Method 3: Zip compression

This more a curiosity than anything else, but here it goes… You can compress your text (e.g LZ77) and then measure the zip-distance with regards to a reference compressed text (target language). Personally, I didn’t like it because it’s slower, less accurate and less descriptive than other methods. Nevertheless, there might be interesting applications for this method.
To read more: Language Trees and Zipping

Answered By: Salva Carrión

Answer 7

If you are looking for a library that is fast with long texts, polyglot and fastext are doing the best job here.

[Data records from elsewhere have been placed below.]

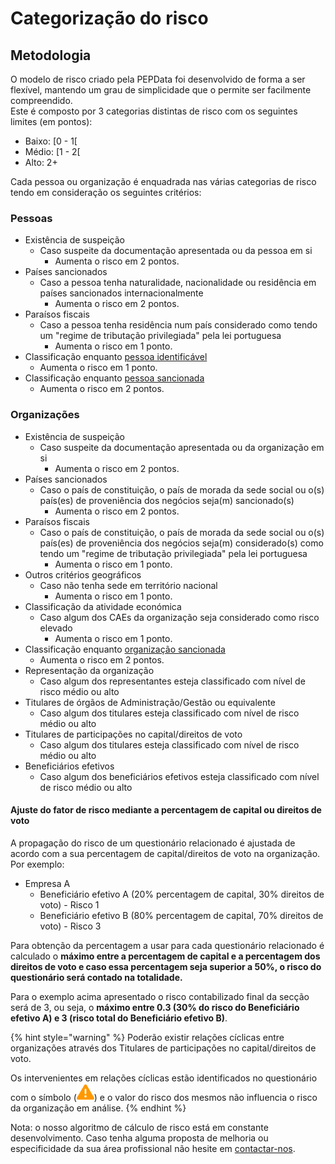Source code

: # Categorização do risco

## Metodologia

O modelo de risco criado pela PEPData foi desenvolvido de forma a ser flexível, mantendo um grau de simplicidade que o permite ser facilmente compreendido.\
Este é composto por 3 categorias distintas de risco com os seguintes limites (em pontos):

* Baixo: \[0 - 1\[
* Médio: \[1 - 2\[
* Alto: 2+

Cada pessoa ou organização é enquadrada nas várias categorias de risco tendo em consideração os seguintes critérios:

### Pessoas

* Existência de suspeição
  * Caso suspeite da documentação apresentada ou da pessoa em si
    * Aumenta o risco em 2 pontos.
* Países sancionados
  * Caso a pessoa tenha naturalidade, nacionalidade ou residência em países sancionados internacionalmente
    * Aumenta o risco em 2 pontos.
* Paraísos fiscais
  * Caso a pessoa tenha residência num país considerado como tendo um "regime de tributação privilegiada" pela lei portuguesa
    * Aumenta o risco em 1 ponto.
* Classificação enquanto [pessoa identificável](../../../glossario/glossario-aplicacao.md#pessoa-identificavel)
  * Aumenta o risco em 1 ponto.
* Classificação enquanto [pessoa sancionada](../../../glossario/glossario-aplicacao.md#sancionado)
  * Aumenta o risco em 2 pontos.

### Organizações

* Existência de suspeição
  * Caso suspeite da documentação apresentada ou da organização em si
    * Aumenta o risco em 2 pontos.
* Países sancionados
  * Caso o país de constituição, o país de morada da sede social ou o(s) país(es) de proveniência dos negócios seja(m) sancionado(s)
    * Aumenta o risco em 2 pontos.
* Paraísos fiscais
  * Caso o país de constituição, o país de morada da sede social ou o(s) país(es) de proveniência dos negócios seja(m) considerado(s) como tendo um "regime de tributação privilegiada" pela lei portuguesa
    * Aumenta o risco em 1 ponto.
* Outros critérios geográficos
  * Caso não tenha sede em território nacional
    * Aumenta o risco em 1 ponto.
* Classificação da atividade económica
  * Caso algum dos CAEs da organização seja considerado como risco elevado
    * Aumenta o risco em 1 ponto.
* Classificação enquanto [organização sancionada](../../../glossario/glossario-aplicacao.md#sancionado)
  * Aumenta o risco em 2 pontos.
* Representação da organização
  * Caso algum dos representantes esteja classificado com nível de risco médio ou alto
* Titulares de órgãos de Administração/Gestão ou equivalente
  * Caso algum dos titulares esteja classificado com nível de risco médio ou alto
* Titulares de participações no capital/direitos de voto
  * Caso algum dos titulares esteja classificado com nível de risco médio ou alto
* Beneficiários efetivos
  * Caso algum dos beneficiários efetivos esteja classificado com nível de risco médio ou alto

#### Ajuste do fator de risco mediante a percentagem de capital ou direitos de voto

A propagação do risco de um questionário relacionado é ajustada de acordo com a sua percentagem de capital/direitos de voto na organização. Por exemplo:

* Empresa A
  * Beneficiário efetivo A (20% percentagem de capital, 30% direitos de voto) - Risco 1
  * Beneficiário efetivo B (80% percentagem de capital, 70% direitos de voto) - Risco 3

Para obtenção da percentagem a usar para cada questionário relacionado é calculado o **máximo entre a percentagem de capital e a percentagem dos direitos de voto e caso essa percentagem seja superior a 50%, o risco do questionário será contado na totalidade.**

Para o exemplo acima apresentado o risco contabilizado final da secção será de 3, ou seja, o **máximo entre 0.3 (30% do risco do Beneficiário efetivo A) e 3 (risco total do Beneficiário efetivo B)**.

{% hint style="warning" %}
Poderão existir relações cíclicas entre organizações através dos Titulares de participações no capital/direitos de voto.

Os intervenientes em relações cíclicas estão identificados no questionário com o símbolo (![](<../../../.gitbook/assets/triangle-exclamation-solid (2).svg>)) e o valor do risco dos mesmos não influencia o risco da organização em análise.
{% endhint %}

Nota: o nosso algoritmo de cálculo de risco está em constante desenvolvimento. Caso tenha alguma proposta de melhoria ou especificidade da sua área profissional não hesite em [contactar-nos](../../../outros/contactos.md).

I sampled 10000 documents from a collection of dirty and random HTMLs, and here are the results:

+------------+----------+
| Library    | Time     |
+------------+----------+
| polyglot   | 3.67 s   |
+------------+----------+
| fasttext   | 6.41     |
+------------+----------+
| cld3       | 14 s     |
+------------+----------+
| langid     | 1min 8s  |
+------------+----------+
| langdetect | 2min 53s |
+------------+----------+
| chardet    | 4min 36s |
+------------+----------+

I have noticed that a lot of the methods focus on short texts, probably because it is the hard problem to solve: if you have a lot of text, it is really easy to detect languages (e.g. one could just use a dictionary!). However, this makes it difficult to find for an easy and suitable method for long texts.

Answered By: toto_tico

Answer 8

You can use Googletrans (unofficial) a free and unlimited Google translate API for Python.

You can make as many requests as you want, there are no limits

Installation:

$ pip install googletrans

Language detection:

>>> from googletrans import Translator
>>> t = Translator().detect("hello world!")
>>> t.lang
'en'
>>> t.confidence
0.8225234

Answered By: h3t1

Answer 9

I have tried all the libraries out there, and i concluded that pycld2 is the best one, fast and accurate.

you can install it like this:

python -m pip install -U pycld2

you can use it like this:

isReliable, textBytesFound, details = cld2.detect(your_sentence)

print(isReliable, details[0][1]) # reliablity(bool),lang abbrev.(en/es/de...)

Answered By: Simone

Answer 10

@Rabash had a good list of tools on https://stackoverflow.com/a/47106810/610569

And @toto_tico did a nice job in presenting the speed comparison.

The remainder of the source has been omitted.